Kiang Ti, Ketua Ui-hong-pang itu mengangguk-angguk. "Benar demikian, akan tetapi aku sendiri pun belum pernah bertemu dengan Siang-tok Mo-li (Iblis Betina Racun Wangi). Kabarnya dia masih belum tua benar dan amat lihai, sungguh pun aku tidak percaya akan lebih lihai dari Subo."
"Dan siapakah datuk-datuk yang lain, Kiang pangcu?"
"Yang saya ketahui hanya tiga orang. Pertama adalah Subo, ke dua Siang-tok Mo-li, dan ke tiga Ban-tok Coa-ong. Yang dua orang lagi entah siapa. Akan tetapi, saya sendiri juga belum pernah bertemu dengan mereka dan hanya mendengar dari Subo saja. Sudahlah, kita tidak perlu membicarakan mereka, bahkan Subo sendiri pernah melarang saya untuk menyebut-nyebut nama mereka. Menurut desas-desus, dengan menyebut nama mereka saja sudah cukup untuk mengundang mereka."
"Ihhh...!" Ouw Ciang Houw yang berwatak kejam itu merasa ngeri!
"Siancai... ketua kami ingin sekali dapat mengadakan kontak dengan para datuk. Mudah-mudahan melalui hubungan dengan Kwi-eng-pai, kami akan bisa pula menghubungi para datuk yang lain," kata Loan Khi Tosu.

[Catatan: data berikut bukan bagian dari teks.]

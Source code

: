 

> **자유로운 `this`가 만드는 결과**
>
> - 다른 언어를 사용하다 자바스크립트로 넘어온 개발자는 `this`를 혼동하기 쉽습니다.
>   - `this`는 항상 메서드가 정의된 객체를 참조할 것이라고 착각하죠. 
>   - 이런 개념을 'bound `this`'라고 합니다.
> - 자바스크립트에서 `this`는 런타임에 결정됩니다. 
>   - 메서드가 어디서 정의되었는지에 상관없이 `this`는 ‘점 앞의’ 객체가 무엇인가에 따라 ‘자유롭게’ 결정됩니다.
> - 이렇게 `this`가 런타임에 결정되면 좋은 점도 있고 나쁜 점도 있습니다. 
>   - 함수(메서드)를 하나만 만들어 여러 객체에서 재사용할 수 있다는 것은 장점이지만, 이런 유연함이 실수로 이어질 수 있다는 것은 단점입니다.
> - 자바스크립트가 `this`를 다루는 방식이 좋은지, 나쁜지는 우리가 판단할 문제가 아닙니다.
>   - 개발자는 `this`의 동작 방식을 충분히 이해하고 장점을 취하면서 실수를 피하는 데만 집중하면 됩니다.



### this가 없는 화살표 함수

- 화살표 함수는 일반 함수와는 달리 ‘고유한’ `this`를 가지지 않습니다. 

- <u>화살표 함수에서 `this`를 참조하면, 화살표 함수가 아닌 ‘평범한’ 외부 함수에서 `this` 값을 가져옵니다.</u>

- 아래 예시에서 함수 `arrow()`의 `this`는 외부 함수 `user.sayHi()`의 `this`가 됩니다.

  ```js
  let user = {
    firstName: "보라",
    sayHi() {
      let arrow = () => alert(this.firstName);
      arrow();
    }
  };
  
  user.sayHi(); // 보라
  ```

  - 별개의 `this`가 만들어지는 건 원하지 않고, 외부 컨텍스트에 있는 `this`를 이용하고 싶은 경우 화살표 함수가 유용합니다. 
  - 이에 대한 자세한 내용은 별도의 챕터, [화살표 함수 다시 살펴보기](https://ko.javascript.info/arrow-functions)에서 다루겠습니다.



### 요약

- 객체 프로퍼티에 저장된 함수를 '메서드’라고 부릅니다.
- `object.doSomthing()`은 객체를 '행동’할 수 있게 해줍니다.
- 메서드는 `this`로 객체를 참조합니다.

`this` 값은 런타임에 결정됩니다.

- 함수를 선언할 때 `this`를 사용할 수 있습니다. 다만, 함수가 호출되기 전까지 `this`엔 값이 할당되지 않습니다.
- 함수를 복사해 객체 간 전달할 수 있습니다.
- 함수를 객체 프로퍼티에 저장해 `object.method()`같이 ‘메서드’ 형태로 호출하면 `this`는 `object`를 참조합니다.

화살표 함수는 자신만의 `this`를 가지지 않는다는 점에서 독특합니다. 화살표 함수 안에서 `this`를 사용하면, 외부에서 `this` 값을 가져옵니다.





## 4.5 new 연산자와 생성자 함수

Percakapan segera dihentikan. Mereka mengaso dan Kun Liong yang amat tertarik akan percakapan tadi pun mencoba untuk tidur. Akan tetapi dia tidak dapat tidur. Percakapan tadi membuat dia teringat pada Ban-tok Coa-ong Ouwyang Kok, kakek yang mengerikan seperti ular itu. Si Raja Ular (Coa ong) itu patut menjadi datuk kaum sesat, kekejamannya luar biasa, lebih-lebih puteranya yang bernama Ouwyang Bouw itu.
Meremang bulu tengkuk Kun Liong kalau dia teringat akan ayah dan anak raja ular itu. Kepalanya kini menjadi gundul gara-gara ayah dan anak itulah. Setelah ia digigit oleh ular beracun dan terkena jarum beracun Ouwyang Bouw, rambutnya rontok semua! Kelak dia harus memberi hajaran kepada Ouwyang Bouw agar tidak ada orang yang dibikin gundul seperti dia lagi, memberi hajaran sampai bertobat betul-betul baru dia mau sudah!